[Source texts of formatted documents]

=== Section Start ===

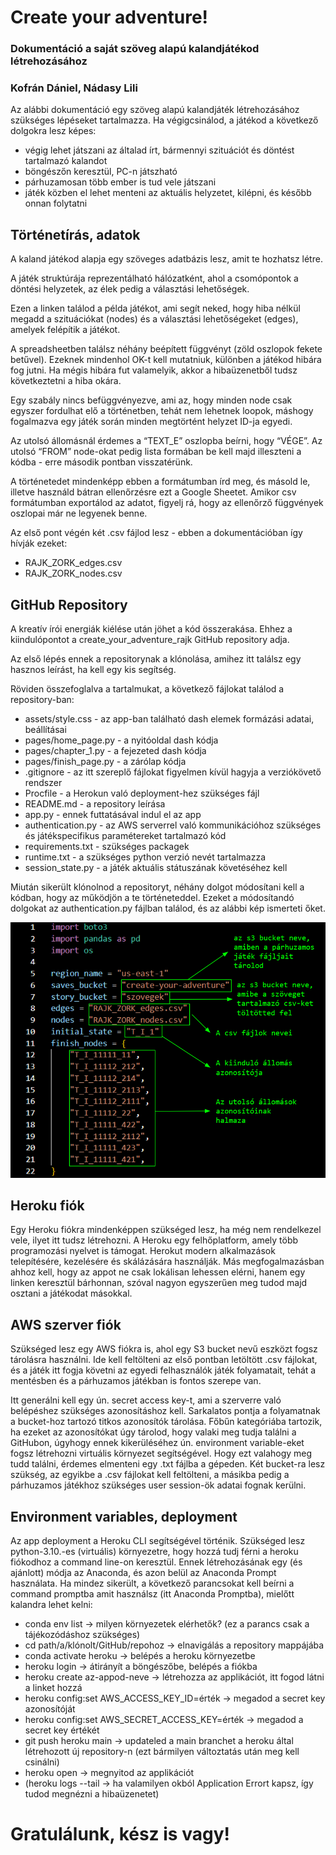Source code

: 
# Create your adventure!
### Dokumentáció a saját szöveg alapú kalandjátékod létrehozásához
### Kofrán Dániel, Nádasy Lili 

Az alábbi dokumentáció egy szöveg alapú kalandjáték létrehozásához szükséges lépéseket tartalmazza. Ha végigcsinálod, a játékod a következő dolgokra lesz képes: 
- végig lehet játszani az általad írt, bármennyi szituációt és döntést tartalmazó kalandot
- böngészőn keresztül, PC-n játszható
- párhuzamosan több ember is tud vele játszani
- játék közben el lehet menteni az aktuális helyzetet, kilépni, és később onnan folytatni 


## Történetírás, adatok


A kaland játékod alapja egy szöveges adatbázis lesz, amit te hozhatsz létre.

A játék struktúrája reprezentálható hálózatként, ahol a csomópontok a döntési helyzetek, az élek pedig a választási lehetőségek.

Ezen a linken találod a példa játékot, ami segít neked, hogy hiba nélkül megadd a szituációkat (nodes) és a választási lehetőségeket (edges), amelyek felépítik a játékot.



A spreadsheetben találsz néhány beépített függvényt (zöld oszlopok fekete betűvel). Ezeknek mindenhol OK-t kell mutatniuk, különben a játékod hibára fog jutni. Ha mégis hibára fut valamelyik, akkor a hibaüzenetből tudsz következtetni a hiba okára.


Egy szabály nincs befüggvényezve, ami az, hogy minden node csak egyszer fordulhat elő a történetben, tehát nem lehetnek loopok, máshogy fogalmazva egy játék során minden megtörtént helyzet ID-ja egyedi.


Az utolsó állomásnál érdemes a “TEXT_E” oszlopba beírni, hogy “VÉGE”. Az utolsó “FROM” node-okat pedig lista formában be kell majd illeszteni a kódba - erre második pontban visszatérünk.


A történetedet mindenképp ebben a formátumban írd meg, és másold le, illetve használd bátran ellenőrzésre ezt a Google Sheetet. Amikor csv formátumban exportálod az adatot, figyelj rá, hogy az ellenőrző függvények oszlopai már ne legyenek benne. 


Az első pont végén két .csv fájlod lesz - ebben a dokumentációban így hívják ezeket: 
- RAJK_ZORK_edges.csv
- RAJK_ZORK_nodes.csv


## GitHub Repository


A kreatív írói energiák kiélése után jöhet a kód összerakása. Ehhez a kiindulópontot a create_your_adventure_rajk GitHub repository adja. 

Az első lépés ennek a repositorynak a klónolása, amihez itt találsz egy hasznos leírást, ha kell egy kis segítség.

Röviden összefoglalva a tartalmukat, a következő fájlokat találod a repository-ban: 

- assets/style.css - az app-ban található dash elemek formázási adatai, beállításai
- pages/home_page.py - a nyitóoldal dash kódja
- pages/chapter_1.py - a fejezeted dash kódja
- pages/finish_page.py - a zárólap kódja
- .gitignore - az itt szereplő fájlokat figyelmen kívül hagyja a verziókövető rendszer
- Procfile - a Herokun való deployment-hez szükséges fájl
- README.md - a repository leírása
- app.py - ennek futtatásával indul el az app
- authentication.py - az AWS serverrel való kommunikációhoz szükséges és játékspecifikus paramétereket tartalmazó kód
- requirements.txt - szükséges packagek
- runtime.txt - a szükséges python verzió nevét tartalmazza
- session_state.py - a játék aktuális státuszának követéséhez kell

Miután sikerült klónolnod a repositoryt, néhány dolgot módosítani kell a kódban, hogy az működjön a te történeteddel. Ezeket a módosítandó dolgokat az authentication.py fájlban találod, és az alábbi kép ismerteti őket.

![alt text](https://github.com/lilibenedikta/create_your_adventure_rajk/blob/update_markdown/docu_image.png?raw=true)

## Heroku fiók


Egy Heroku fiókra mindenképpen szükséged lesz, ha még nem rendelkezel vele, ilyet itt tudsz létrehozni. A Heroku egy felhőplatform, amely több programozási nyelvet is támogat. Herokut modern alkalmazások telepítésére, kezelésére és skálázására használják. 
Más megfogalmazásban ahhoz kell, hogy az appot ne csak lokálisan lehessen elérni, hanem egy linken keresztül bárhonnan, szóval nagyon egyszerűen meg tudod majd osztani a játékodat másokkal. 

## AWS szerver fiók

Szükséged lesz egy AWS fiókra is, ahol egy S3 bucket nevű eszközt fogsz tárolásra használni. Ide kell feltölteni az első pontban letöltött .csv fájlokat, és a játék itt fogja követni az egyedi felhasználók játék folyamatait, tehát a mentésben és a párhuzamos játékban is fontos szerepe van.

Itt generálni kell egy ún. secret access key-t, ami a szerverre való belépéshez szükséges azonosításhoz kell. Sarkalatos pontja a folyamatnak a bucket-hoz tartozó titkos azonosítók tárolása. Főbűn kategóriába tartozik, ha ezeket az azonosítókat úgy tárolod, hogy valaki meg tudja találni a GitHubon, úgyhogy ennek kikerüléséhez ún. environment variable-eket fogsz létrehozni virtuális környezet segítségével. Hogy ezt valahogy meg tudd találni, érdemes elmenteni egy .txt fájlba a gépeden. 
Két bucket-ra lesz szükség, az egyikbe a .csv fájlokat kell feltölteni, a másikba pedig a párhuzamos játékhoz szükséges user session-ök adatai fognak kerülni.


## Environment variables, deployment

Az app deployment a Heroku CLI segítségével történik. Szükséged lesz python-3.10.-es (virtuális) környezetre, hogy hozzá tudj férni a heroku fiókodhoz a command line-on keresztül. Ennek létrehozásának egy (és ajánlott) módja az Anaconda, és azon belül az Anaconda Prompt használata. 
Ha mindez sikerült, a következő parancsokat kell beírni a command promptba amit használsz (itt Anaconda Promptba), mielőtt kalandra lehet kelni:

- conda env list → milyen környezetek elérhetők? (ez a parancs csak a tájékozódáshoz szükséges)
- cd path/a/klónolt/GitHub/repohoz → elnavigálás a repository mappájába
- conda activate heroku → belépés a heroku környezetbe
- heroku login → átirányít a böngészőbe, belépés a fiókba
- heroku create az-appod-neve → létrehozza az applikációt, itt fogod látni a linket hozzá
- heroku config:set AWS_ACCESS_KEY_ID=érték → megadod a secret key azonosítóját
- heroku config:set AWS_SECRET_ACCESS_KEY=érték → megadod a secret key értékét
- git push heroku main → updateled a main branchet a heroku által létrehozott új repository-n (ezt bármilyen változtatás után meg kell csinálni)
- heroku open → megnyitod az applikációt
- (heroku logs --tail → ha valamilyen okból Application Errort kapsz, így tudod megnézni a hibaüzenetet)

# Gratulálunk, kész is vagy!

=== Section End ===

### Task item
Search the data for "bucket". Copy every line that has it.

### Exercise output
Szükséged lesz egy AWS fiókra is, ahol egy S3 bucket nevű eszközt fogsz tárolásra használni. Ide kell feltölteni az első pontban letöltött .csv fájlokat, és a játék itt fogja követni az egyedi felhasználók játék folyamatait, tehát a mentésben és a párhuzamos játékban is fontos szerepe van.
Itt generálni kell egy ún. secret access key-t, ami a szerverre való belépéshez szükséges azonosításhoz kell. Sarkalatos pontja a folyamatnak a bucket-hoz tartozó titkos azonosítók tárolása. Főbűn kategóriába tartozik, ha ezeket az azonosítókat úgy tárolod, hogy valaki meg tudja találni a GitHubon, úgyhogy ennek kikerüléséhez ún. environment variable-eket fogsz létrehozni virtuális környezet segítségével. Hogy ezt valahogy meg tudd találni, érdemes elmenteni egy .txt fájlba a gépeden. 
Két bucket-ra lesz szükség, az egyikbe a .csv fájlokat kell feltölteni, a másikba pedig a párhuzamos játékhoz szükséges user session-ök adatai fognak kerülni.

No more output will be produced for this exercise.